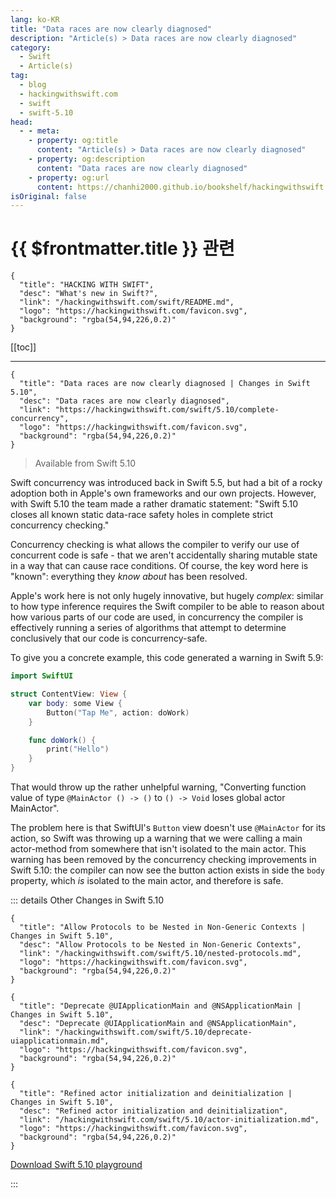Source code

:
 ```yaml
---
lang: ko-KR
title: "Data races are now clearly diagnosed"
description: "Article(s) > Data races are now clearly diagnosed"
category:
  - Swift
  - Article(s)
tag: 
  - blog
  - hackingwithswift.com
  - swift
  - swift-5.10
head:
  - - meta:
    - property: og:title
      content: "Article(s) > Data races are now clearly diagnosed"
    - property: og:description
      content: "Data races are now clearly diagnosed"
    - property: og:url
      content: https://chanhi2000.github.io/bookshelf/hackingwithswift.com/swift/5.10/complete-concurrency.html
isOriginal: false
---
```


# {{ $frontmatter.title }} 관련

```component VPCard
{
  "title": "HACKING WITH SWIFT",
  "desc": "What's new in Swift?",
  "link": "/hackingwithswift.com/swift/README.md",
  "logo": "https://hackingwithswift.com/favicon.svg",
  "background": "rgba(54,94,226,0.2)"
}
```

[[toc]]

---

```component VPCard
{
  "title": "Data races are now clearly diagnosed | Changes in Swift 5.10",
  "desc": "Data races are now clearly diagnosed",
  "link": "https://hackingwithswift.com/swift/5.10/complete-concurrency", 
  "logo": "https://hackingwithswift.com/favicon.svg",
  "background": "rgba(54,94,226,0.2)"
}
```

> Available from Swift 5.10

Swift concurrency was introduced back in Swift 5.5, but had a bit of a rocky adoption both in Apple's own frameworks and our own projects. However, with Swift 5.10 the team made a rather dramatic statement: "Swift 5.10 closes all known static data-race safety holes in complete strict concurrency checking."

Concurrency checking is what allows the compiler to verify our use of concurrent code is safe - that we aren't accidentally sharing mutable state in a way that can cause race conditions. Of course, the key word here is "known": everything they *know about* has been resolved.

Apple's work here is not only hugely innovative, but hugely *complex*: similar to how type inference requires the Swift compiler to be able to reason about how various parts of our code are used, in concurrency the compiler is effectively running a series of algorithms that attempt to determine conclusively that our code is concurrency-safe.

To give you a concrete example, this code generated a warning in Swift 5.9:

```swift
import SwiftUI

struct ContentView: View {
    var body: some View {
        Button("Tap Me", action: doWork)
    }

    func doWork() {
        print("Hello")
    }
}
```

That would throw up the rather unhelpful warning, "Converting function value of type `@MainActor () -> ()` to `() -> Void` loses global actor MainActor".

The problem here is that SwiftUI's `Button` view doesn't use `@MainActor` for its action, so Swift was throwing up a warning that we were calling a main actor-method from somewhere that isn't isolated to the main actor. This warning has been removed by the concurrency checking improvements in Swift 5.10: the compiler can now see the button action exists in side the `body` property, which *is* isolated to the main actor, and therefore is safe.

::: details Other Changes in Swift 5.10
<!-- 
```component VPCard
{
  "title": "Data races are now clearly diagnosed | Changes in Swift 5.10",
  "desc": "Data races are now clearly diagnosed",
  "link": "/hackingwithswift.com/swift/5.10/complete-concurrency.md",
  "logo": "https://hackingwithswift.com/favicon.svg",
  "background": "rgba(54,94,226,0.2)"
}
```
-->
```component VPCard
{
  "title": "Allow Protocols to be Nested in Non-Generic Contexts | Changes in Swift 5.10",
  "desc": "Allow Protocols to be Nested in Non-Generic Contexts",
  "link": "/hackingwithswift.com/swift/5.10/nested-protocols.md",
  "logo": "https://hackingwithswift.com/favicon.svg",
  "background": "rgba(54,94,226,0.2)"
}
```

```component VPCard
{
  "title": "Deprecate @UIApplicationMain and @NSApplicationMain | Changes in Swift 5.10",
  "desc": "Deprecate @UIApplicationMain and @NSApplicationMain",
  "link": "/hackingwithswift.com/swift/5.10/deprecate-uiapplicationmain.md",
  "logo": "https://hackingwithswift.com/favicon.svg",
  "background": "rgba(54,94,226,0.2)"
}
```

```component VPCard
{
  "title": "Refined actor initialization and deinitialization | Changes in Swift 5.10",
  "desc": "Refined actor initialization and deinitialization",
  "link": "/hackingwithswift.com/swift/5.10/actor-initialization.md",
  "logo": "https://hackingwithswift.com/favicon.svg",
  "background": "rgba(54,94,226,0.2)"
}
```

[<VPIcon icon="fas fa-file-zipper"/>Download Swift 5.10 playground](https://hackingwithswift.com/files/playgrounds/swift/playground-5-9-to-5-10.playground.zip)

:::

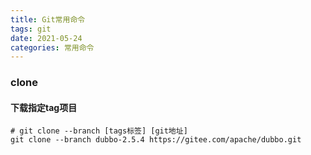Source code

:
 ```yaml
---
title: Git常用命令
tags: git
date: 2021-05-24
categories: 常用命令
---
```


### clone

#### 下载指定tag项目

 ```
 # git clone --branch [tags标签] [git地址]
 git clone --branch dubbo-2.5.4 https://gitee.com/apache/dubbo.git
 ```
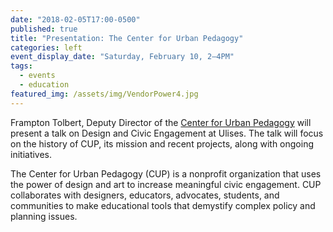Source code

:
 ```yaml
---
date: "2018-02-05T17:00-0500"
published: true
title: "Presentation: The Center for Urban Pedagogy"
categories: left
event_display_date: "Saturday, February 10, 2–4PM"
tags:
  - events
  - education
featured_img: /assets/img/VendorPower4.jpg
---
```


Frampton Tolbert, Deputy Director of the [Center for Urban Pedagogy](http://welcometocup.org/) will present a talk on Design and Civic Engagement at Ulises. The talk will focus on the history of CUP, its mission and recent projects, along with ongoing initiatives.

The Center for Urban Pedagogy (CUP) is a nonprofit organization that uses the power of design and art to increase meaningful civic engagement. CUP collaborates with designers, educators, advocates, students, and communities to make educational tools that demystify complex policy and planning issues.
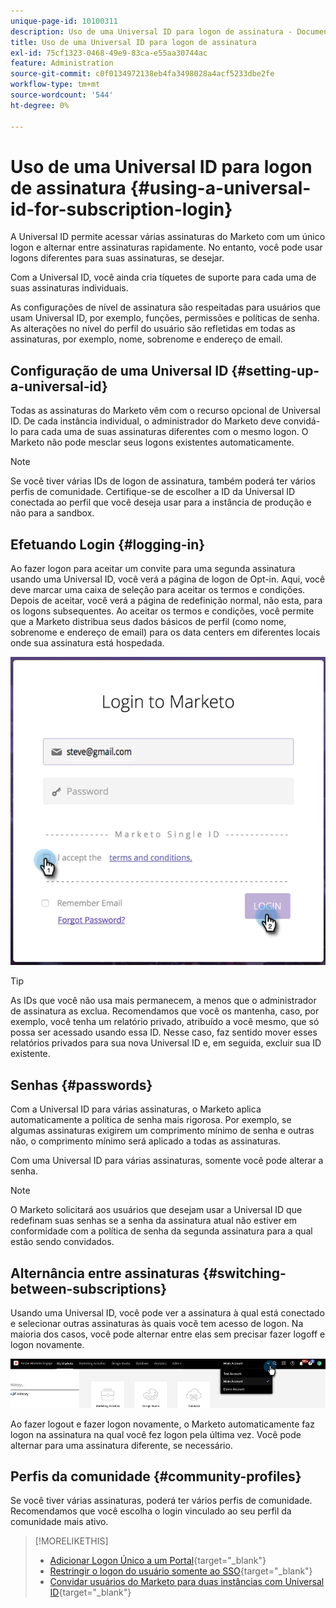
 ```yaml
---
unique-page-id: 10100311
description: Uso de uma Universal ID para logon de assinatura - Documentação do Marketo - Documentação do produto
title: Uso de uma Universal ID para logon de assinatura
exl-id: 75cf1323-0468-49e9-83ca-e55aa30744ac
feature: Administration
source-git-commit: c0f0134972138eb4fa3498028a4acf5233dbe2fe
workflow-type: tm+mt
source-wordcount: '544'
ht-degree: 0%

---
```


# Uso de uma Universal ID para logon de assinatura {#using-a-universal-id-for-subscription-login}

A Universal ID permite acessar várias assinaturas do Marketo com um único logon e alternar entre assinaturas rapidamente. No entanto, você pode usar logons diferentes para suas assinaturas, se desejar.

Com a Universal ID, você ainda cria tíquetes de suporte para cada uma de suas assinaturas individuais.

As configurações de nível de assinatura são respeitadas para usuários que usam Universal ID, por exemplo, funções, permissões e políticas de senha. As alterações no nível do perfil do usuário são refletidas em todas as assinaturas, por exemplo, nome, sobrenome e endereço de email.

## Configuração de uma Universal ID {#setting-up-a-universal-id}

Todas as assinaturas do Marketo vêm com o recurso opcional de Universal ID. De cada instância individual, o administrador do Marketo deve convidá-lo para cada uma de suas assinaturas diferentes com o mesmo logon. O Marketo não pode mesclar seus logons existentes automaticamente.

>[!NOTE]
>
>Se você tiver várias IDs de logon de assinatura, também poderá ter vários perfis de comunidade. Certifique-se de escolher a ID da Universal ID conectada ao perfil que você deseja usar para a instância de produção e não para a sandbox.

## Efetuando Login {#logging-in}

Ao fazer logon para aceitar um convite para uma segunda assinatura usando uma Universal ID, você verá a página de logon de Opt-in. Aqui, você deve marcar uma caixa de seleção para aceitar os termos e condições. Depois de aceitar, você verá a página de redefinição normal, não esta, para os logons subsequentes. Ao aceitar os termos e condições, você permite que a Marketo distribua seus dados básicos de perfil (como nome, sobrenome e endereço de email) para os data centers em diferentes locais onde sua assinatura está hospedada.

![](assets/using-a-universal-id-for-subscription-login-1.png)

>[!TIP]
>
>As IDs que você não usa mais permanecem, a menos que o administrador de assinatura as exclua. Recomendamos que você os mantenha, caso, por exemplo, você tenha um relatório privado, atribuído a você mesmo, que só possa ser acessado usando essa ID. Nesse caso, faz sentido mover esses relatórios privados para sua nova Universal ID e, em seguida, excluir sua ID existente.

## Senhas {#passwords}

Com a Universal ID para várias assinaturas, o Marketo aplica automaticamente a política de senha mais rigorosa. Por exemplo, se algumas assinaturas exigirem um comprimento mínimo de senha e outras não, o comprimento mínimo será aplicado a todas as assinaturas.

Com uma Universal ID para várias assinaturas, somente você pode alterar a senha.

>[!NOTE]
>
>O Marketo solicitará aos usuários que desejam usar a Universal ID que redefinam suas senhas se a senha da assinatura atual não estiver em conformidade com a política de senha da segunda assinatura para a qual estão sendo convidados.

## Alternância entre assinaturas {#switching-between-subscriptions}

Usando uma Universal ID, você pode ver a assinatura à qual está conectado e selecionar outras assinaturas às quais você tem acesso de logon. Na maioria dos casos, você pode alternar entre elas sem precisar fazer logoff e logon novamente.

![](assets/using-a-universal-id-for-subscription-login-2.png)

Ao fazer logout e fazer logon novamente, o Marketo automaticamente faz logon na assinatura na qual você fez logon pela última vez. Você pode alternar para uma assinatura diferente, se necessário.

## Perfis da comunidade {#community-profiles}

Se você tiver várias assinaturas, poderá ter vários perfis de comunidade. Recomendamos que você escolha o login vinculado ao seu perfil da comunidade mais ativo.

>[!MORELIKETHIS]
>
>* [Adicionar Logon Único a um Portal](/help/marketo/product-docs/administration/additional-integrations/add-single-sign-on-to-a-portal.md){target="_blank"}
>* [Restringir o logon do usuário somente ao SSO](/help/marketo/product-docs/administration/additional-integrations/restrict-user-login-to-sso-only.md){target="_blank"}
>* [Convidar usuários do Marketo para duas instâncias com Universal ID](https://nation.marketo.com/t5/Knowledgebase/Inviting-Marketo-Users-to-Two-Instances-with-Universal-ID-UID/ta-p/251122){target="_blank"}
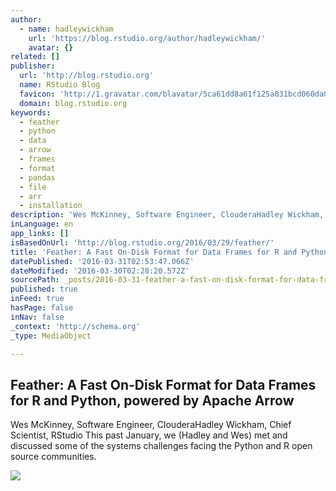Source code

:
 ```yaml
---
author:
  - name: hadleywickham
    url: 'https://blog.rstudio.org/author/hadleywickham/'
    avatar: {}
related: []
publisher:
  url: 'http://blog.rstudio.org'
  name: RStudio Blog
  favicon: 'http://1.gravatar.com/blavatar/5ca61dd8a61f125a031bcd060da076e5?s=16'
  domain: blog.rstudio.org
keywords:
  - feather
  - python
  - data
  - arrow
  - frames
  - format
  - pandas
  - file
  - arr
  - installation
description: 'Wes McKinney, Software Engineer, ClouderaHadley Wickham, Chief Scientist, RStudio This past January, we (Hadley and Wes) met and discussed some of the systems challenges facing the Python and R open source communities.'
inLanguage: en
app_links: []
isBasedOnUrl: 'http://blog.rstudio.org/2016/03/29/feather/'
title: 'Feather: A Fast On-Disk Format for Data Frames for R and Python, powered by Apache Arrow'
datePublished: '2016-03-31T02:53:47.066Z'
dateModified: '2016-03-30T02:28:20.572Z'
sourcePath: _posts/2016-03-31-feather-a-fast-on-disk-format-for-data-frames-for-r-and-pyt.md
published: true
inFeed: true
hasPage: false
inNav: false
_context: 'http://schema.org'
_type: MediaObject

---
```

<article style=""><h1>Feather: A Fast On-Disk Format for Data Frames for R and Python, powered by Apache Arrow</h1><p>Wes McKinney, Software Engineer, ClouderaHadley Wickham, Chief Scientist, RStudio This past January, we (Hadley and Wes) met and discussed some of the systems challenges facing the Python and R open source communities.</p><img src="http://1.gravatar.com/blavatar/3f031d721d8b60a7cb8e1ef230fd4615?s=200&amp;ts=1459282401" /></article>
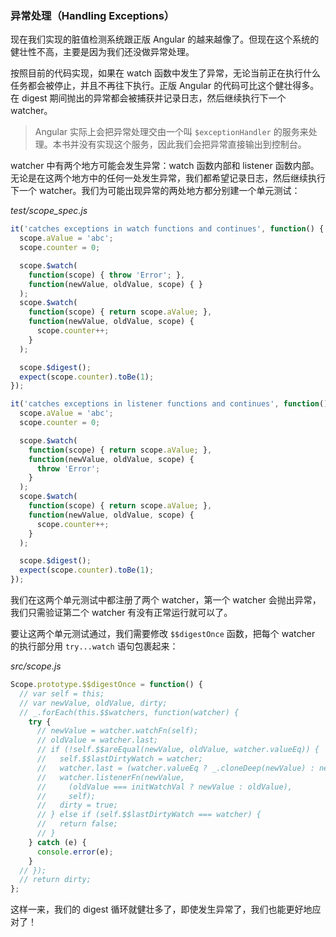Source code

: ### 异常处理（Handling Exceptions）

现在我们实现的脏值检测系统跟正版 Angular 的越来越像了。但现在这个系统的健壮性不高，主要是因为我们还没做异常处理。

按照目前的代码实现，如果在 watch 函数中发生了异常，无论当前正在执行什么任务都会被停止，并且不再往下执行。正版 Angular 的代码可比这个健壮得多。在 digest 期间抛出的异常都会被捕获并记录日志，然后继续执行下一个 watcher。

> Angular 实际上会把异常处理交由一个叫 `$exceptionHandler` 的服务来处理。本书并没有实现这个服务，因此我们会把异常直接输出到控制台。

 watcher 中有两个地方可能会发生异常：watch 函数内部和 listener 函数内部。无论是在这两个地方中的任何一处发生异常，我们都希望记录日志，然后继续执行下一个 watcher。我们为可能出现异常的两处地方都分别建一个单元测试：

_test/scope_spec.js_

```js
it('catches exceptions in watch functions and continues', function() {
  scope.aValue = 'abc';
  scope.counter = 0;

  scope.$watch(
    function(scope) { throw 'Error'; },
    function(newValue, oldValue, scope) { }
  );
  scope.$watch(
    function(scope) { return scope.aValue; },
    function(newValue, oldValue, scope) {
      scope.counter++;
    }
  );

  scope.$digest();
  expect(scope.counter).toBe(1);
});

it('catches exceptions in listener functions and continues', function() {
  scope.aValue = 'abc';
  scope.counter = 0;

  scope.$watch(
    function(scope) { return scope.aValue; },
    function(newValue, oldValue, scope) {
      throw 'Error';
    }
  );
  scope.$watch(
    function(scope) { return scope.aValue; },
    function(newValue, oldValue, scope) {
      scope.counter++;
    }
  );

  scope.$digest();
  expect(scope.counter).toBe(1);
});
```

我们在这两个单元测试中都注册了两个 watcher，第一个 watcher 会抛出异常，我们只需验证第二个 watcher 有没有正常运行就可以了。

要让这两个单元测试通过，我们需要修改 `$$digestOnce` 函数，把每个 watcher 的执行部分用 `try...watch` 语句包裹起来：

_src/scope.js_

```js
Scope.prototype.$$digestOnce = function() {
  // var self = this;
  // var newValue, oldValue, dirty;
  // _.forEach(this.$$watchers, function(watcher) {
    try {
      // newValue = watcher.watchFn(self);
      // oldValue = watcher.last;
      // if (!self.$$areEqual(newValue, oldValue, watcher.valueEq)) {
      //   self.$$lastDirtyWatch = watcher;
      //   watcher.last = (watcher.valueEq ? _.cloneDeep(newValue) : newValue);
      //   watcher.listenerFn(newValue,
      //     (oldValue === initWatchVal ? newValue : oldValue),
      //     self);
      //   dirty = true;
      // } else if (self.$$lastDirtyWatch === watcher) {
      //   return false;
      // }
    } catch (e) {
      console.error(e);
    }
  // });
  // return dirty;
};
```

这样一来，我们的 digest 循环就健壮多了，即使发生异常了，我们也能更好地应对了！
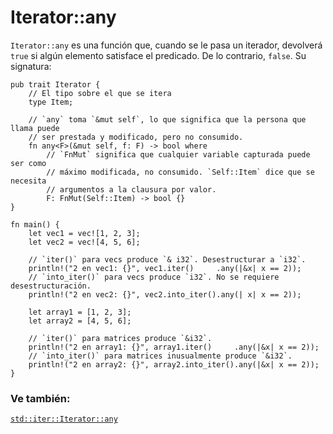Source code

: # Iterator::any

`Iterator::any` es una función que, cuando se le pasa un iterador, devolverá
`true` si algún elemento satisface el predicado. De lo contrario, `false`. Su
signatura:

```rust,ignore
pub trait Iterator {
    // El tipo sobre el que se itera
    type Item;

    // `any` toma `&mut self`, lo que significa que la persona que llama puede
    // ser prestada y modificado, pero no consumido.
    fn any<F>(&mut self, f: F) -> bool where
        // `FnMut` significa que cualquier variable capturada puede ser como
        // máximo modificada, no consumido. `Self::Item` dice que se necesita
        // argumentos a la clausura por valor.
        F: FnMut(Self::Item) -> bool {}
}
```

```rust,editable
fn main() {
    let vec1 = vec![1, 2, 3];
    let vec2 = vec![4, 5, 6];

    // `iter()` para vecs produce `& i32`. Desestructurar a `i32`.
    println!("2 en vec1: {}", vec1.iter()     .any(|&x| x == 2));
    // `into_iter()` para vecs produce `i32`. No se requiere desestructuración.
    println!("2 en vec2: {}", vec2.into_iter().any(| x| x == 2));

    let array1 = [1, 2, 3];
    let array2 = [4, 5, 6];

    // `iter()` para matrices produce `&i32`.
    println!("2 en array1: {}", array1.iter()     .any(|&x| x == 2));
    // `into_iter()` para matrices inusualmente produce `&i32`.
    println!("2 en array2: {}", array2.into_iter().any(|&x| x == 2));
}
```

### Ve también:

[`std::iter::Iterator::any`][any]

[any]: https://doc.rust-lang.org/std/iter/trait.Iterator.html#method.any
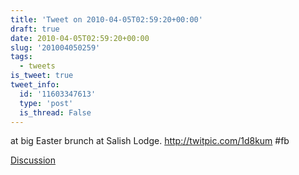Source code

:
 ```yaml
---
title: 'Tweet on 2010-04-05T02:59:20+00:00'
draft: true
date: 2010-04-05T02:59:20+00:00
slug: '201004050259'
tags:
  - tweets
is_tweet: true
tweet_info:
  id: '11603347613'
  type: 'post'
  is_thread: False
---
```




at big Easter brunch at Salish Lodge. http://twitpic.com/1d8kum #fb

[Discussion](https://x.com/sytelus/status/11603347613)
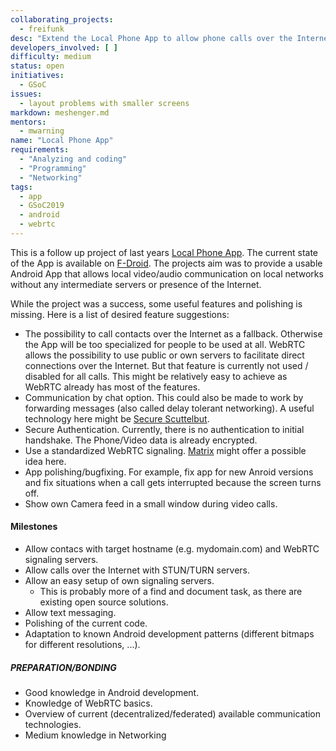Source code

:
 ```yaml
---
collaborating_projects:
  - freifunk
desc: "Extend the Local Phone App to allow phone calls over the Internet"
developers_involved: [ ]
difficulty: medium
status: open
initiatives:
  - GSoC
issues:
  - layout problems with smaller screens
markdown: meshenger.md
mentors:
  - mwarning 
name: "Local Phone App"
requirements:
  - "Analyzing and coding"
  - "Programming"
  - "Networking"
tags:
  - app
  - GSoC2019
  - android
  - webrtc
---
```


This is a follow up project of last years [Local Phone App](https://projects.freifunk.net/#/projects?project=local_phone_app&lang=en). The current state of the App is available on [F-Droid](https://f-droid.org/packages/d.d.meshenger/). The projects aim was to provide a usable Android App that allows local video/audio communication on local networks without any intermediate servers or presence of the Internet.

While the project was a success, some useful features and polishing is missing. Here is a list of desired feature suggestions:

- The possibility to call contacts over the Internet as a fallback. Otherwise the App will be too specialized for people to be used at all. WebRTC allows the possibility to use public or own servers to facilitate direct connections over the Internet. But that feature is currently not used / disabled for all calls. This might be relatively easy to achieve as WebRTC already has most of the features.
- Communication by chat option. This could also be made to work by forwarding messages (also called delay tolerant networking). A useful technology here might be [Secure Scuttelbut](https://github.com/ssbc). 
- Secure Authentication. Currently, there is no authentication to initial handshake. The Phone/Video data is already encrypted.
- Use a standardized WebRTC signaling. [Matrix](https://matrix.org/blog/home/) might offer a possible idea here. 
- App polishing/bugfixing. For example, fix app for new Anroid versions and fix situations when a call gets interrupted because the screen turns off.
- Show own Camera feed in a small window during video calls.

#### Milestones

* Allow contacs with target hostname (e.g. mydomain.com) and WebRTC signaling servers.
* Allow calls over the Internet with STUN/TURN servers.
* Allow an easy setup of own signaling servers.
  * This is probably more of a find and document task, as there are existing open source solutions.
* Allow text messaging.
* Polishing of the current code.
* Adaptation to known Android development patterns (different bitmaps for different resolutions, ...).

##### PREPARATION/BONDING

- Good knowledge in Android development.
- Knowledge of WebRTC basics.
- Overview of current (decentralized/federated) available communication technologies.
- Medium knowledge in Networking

REQUIREMENT
Which of the lines above hold the word "easy"? Copy each one.

TASK SOLUTION
- The possibility to call contacts over the Internet as a fallback. Otherwise the App will be too specialized for people to be used at all. WebRTC allows the possibility to use public or own servers to facilitate direct connections over the Internet. But that feature is currently not used / disabled for all calls. This might be relatively easy to achieve as WebRTC already has most of the features.
* Allow an easy setup of own signaling servers.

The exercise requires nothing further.